Dealing with the opposition party’s attorney
If your spouse is also representing himself/herself in the divorce case, then your decision to self-represent may still make sense. However, if your spouse has hired an attorney to represent him/her in the case, then your chance of winning the case is almost nil, realistically. Think about it, you will be going against someone who has a deep knowledge of divorce laws. Even if the attorney is a novice, he/she would still be proficient on the divorce laws. A seasoned attorney who is proficient in both the state and the local laws will know what to ask and when to ask to get the most desired outcome. At the end of the day, going head to head with an attorney is just not practical.
Filling and filing forms
When you hire an attorney, all you have to do is fill up the divorce forms. Your attorney will even help to fill up those complicated forms. He/she will then file it at the right place, at the right time. When you are self-representing, you may struggle filling up the forms. You may also find it difficult to find out where exactly those forms need to be filed. Failing to file the forms before the deadlines may further complicate the process for you.
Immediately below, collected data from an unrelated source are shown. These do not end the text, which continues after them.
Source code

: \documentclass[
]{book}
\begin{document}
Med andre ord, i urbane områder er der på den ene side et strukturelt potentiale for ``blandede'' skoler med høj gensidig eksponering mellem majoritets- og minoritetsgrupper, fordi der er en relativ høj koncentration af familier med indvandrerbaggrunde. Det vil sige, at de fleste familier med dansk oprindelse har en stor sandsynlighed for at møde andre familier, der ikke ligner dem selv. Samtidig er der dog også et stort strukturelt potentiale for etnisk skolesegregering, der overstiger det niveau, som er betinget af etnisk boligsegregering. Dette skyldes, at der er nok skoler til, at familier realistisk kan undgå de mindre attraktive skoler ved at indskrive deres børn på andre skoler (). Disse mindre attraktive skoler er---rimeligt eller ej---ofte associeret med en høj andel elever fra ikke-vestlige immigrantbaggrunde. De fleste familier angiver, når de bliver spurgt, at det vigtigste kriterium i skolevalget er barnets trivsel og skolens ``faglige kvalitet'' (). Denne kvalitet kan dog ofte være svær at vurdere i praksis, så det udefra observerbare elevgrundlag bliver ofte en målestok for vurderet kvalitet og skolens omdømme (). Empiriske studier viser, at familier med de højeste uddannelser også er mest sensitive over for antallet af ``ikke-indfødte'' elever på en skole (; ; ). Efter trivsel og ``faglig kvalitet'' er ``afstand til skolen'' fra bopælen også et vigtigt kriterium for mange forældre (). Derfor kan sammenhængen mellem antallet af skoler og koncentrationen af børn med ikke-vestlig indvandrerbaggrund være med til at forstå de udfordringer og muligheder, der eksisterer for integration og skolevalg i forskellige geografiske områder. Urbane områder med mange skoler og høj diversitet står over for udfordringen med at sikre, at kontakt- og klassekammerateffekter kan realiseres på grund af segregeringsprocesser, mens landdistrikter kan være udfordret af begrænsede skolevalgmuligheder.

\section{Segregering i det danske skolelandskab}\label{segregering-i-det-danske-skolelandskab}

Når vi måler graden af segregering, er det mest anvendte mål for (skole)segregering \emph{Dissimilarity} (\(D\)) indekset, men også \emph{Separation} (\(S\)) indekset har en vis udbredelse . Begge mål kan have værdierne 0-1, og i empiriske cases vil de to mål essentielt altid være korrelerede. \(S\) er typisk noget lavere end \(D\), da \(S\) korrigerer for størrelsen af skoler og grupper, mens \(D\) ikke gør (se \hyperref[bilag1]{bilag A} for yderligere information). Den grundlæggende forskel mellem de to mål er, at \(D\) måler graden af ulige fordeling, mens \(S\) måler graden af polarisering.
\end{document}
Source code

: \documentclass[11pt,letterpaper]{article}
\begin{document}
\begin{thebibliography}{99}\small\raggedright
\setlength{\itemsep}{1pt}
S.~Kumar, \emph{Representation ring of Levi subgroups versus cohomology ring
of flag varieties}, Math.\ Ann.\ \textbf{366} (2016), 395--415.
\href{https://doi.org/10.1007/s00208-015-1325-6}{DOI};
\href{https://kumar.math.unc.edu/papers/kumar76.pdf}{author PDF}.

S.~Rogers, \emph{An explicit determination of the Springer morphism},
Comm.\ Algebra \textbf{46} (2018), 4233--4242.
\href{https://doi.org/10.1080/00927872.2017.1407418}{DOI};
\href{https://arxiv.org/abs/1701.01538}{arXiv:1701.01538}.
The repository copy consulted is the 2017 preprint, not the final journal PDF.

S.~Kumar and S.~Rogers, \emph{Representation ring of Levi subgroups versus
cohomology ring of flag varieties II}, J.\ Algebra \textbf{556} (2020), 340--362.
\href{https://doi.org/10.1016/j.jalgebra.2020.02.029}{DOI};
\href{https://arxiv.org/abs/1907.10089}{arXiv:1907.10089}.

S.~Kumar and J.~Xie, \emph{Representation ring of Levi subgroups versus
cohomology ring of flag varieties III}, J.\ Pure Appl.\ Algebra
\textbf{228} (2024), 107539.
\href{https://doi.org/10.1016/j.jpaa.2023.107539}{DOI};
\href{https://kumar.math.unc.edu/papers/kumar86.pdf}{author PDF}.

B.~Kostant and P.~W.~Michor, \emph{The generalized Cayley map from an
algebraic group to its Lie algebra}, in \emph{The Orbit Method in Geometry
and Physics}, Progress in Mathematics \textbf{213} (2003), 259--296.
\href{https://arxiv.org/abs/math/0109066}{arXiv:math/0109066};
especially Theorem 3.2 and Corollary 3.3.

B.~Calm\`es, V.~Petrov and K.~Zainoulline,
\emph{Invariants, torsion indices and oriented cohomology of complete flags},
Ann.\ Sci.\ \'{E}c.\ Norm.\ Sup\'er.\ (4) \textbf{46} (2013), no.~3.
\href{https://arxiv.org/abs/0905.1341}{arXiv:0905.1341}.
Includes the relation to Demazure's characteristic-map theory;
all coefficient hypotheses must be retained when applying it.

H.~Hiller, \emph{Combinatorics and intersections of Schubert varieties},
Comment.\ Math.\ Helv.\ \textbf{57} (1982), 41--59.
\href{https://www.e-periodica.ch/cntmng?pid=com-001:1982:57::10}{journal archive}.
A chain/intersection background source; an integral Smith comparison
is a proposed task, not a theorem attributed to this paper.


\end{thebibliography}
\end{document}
Representing yourself when you are emotionally drained
A divorce can put enormous stress on you. You may be constantly fighting with your spouse while at home. You may have a lot of pressure at the office. By the time you enter the court and stand in front of the judge, you may be harboring a lot of sadness, frustration, and anger. Standing in the court, in front of the judge, in front of a lot of attorneys, and in front of all the other people in the court itself can be intimidating. On top of that, stating your case when your emotional state is in such a fragile state can be quite an effort. You will not be able to effectively represent yourself.
It is not unusual for self-representing parties to find it necessary to bring in an attorney during the later part of the divorce proceedings by paying them a higher fee, since they will have to fix the issues caused as a result of self-representation.